● What you should do: Determine how many lines of the material below contain "convolution". Report only that figure.

● Exercise input:
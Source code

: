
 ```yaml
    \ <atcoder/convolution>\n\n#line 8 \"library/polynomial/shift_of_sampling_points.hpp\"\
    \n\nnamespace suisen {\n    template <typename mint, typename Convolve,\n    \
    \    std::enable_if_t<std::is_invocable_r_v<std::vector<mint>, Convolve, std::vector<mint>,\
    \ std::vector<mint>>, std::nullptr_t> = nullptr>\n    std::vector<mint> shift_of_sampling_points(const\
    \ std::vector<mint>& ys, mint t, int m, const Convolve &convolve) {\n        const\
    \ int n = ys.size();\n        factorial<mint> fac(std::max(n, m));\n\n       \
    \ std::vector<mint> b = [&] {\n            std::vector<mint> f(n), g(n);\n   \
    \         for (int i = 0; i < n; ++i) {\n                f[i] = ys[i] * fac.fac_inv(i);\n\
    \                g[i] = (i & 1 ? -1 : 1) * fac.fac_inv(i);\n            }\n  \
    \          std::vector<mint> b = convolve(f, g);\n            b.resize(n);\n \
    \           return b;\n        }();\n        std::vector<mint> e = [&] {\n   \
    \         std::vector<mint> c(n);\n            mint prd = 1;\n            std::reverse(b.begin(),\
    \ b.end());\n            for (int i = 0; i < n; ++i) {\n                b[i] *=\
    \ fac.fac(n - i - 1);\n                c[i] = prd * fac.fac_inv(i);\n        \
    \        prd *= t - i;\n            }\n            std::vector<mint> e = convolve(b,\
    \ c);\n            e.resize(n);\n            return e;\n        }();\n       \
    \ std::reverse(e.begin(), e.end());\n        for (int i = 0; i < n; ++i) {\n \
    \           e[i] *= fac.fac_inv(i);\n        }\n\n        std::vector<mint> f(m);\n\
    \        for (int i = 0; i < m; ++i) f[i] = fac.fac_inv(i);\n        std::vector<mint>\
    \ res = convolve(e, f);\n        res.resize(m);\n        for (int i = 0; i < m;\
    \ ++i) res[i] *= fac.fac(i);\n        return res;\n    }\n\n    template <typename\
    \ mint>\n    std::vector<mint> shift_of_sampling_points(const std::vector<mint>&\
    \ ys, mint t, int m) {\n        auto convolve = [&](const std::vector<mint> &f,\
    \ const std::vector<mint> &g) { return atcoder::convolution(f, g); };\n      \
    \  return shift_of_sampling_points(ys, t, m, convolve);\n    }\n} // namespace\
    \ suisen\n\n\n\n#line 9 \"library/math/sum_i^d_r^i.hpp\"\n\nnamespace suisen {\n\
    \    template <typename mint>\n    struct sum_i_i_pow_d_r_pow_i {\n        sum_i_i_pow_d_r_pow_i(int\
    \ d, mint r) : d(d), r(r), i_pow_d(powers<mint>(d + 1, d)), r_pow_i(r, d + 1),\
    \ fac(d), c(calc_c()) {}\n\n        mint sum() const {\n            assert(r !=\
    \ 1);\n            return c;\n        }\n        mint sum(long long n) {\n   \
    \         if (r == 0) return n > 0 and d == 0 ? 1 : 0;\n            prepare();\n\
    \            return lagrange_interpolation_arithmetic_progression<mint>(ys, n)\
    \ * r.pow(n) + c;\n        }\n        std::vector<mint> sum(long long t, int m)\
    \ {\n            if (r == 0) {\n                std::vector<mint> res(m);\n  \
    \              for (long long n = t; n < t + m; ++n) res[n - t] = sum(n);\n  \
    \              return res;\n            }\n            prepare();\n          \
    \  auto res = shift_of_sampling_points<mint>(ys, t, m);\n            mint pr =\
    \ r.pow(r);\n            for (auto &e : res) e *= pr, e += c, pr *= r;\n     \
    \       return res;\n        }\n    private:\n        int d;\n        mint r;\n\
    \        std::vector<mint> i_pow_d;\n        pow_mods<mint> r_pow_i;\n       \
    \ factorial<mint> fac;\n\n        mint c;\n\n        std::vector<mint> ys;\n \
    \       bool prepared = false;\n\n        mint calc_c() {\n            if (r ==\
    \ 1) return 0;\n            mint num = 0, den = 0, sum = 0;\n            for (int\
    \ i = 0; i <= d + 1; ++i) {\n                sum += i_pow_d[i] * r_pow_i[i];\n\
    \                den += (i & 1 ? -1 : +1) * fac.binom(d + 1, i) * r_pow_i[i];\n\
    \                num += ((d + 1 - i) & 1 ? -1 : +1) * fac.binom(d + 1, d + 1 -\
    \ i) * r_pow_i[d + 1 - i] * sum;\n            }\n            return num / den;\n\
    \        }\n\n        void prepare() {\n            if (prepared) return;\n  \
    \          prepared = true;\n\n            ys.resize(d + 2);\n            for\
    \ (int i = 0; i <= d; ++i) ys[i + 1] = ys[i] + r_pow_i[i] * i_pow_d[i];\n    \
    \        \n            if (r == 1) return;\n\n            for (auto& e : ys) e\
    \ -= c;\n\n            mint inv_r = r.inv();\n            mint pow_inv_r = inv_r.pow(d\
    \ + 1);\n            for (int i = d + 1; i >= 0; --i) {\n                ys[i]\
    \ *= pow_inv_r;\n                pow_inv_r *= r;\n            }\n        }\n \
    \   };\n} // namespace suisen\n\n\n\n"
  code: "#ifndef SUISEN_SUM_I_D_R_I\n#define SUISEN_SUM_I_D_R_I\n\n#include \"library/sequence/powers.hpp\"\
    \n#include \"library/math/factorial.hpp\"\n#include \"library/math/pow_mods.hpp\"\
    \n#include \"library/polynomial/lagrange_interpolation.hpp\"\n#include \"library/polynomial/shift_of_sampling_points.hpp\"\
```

* * *

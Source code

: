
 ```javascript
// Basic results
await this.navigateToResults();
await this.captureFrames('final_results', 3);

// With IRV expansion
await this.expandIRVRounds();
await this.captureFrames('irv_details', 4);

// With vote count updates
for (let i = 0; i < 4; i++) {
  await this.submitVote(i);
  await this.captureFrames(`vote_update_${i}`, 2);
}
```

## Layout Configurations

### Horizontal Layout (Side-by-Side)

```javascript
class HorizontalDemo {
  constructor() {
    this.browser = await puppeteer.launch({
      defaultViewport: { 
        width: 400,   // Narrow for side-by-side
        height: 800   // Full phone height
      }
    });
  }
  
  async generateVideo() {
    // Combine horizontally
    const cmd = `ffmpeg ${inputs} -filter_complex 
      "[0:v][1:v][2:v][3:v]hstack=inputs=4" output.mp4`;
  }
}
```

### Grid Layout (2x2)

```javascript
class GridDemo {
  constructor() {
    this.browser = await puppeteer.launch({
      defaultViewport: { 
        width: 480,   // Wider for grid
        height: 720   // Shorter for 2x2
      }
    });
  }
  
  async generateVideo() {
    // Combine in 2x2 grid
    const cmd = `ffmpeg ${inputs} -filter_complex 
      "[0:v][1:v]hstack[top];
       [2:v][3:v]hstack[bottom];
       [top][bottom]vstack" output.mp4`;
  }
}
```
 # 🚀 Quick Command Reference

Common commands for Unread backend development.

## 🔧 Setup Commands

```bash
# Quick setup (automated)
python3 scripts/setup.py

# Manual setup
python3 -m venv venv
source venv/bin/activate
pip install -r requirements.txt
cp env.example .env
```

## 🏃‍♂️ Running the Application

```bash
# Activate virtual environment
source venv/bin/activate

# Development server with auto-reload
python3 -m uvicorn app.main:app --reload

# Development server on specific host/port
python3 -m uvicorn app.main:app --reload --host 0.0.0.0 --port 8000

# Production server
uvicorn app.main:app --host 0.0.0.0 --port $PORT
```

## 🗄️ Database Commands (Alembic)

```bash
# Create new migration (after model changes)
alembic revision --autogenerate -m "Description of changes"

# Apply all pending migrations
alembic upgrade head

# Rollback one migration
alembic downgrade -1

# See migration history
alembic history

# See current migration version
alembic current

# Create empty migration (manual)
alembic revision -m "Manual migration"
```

● Output of the task: 2